BEGIN RECORD SET

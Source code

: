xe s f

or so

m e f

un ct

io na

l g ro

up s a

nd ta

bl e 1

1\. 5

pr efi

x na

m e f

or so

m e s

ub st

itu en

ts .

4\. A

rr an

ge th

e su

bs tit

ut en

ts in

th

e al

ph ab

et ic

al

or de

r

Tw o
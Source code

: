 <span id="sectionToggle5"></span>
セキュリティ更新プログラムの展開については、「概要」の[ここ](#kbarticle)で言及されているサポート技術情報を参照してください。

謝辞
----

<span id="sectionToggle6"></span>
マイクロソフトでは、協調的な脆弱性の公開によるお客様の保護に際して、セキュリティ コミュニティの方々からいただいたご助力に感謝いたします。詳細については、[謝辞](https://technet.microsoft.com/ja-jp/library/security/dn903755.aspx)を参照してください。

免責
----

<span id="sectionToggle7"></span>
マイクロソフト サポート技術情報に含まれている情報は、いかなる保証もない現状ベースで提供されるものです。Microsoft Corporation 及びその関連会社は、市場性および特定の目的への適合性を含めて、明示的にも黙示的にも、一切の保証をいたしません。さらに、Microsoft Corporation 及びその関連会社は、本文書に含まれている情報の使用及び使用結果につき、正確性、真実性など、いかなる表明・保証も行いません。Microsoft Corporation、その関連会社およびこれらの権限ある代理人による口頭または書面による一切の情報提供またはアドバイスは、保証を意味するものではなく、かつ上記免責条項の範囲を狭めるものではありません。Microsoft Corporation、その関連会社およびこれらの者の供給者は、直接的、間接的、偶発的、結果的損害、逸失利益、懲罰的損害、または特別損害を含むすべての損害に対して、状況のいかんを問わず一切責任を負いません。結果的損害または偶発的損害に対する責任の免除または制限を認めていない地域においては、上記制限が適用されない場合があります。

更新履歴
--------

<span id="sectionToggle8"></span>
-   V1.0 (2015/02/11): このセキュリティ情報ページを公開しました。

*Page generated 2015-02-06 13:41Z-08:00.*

END RECORD SET
BEGIN RECORD SET

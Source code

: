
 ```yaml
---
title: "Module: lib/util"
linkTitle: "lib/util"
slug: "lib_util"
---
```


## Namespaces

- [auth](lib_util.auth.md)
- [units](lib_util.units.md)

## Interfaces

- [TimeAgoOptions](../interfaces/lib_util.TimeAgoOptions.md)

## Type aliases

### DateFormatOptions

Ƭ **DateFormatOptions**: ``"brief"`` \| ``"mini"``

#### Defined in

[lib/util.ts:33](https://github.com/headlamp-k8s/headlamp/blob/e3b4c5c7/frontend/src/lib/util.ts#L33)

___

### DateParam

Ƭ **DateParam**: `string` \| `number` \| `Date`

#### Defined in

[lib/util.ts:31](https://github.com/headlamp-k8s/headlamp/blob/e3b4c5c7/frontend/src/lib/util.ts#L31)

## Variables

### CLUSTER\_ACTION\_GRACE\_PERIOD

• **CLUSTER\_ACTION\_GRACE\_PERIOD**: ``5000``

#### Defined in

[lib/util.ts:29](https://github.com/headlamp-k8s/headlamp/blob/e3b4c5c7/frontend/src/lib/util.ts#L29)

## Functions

END RECORD SET
BEGIN RECORD SET

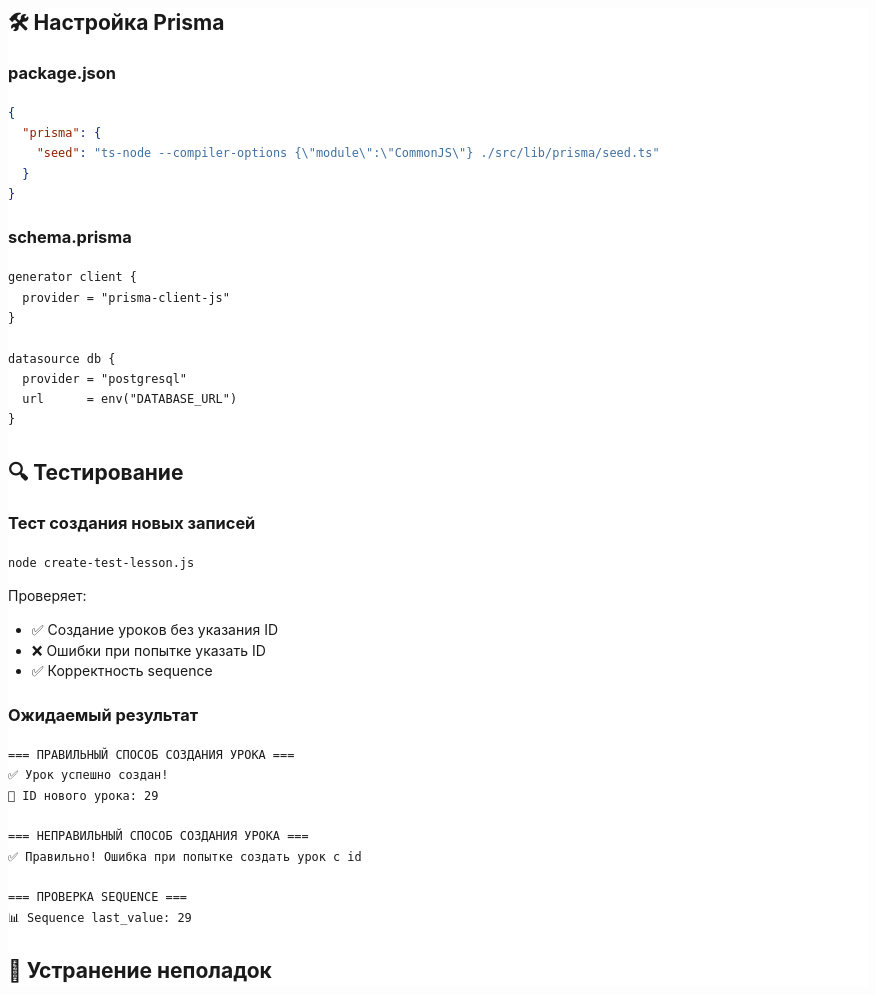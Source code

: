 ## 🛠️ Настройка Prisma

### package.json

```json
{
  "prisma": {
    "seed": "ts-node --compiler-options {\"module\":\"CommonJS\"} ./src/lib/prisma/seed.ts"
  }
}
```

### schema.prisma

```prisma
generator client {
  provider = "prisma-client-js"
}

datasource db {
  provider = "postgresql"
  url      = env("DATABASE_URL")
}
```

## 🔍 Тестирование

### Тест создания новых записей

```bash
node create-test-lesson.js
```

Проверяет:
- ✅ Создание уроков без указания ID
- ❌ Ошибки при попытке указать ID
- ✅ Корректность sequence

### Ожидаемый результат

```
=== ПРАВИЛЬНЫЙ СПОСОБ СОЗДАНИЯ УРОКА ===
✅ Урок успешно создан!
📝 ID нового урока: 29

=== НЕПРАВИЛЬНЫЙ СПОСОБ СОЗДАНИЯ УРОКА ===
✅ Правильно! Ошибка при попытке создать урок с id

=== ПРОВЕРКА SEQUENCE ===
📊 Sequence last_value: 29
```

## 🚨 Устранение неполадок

END RECORD SET

### EXERCISE AIM
Which lines above include the word "попытке"? Return each one.

### SOLUTION BELOW
- ❌ Ошибки при попытке указать ID
✅ Правильно! Ошибка при попытке создать урок с id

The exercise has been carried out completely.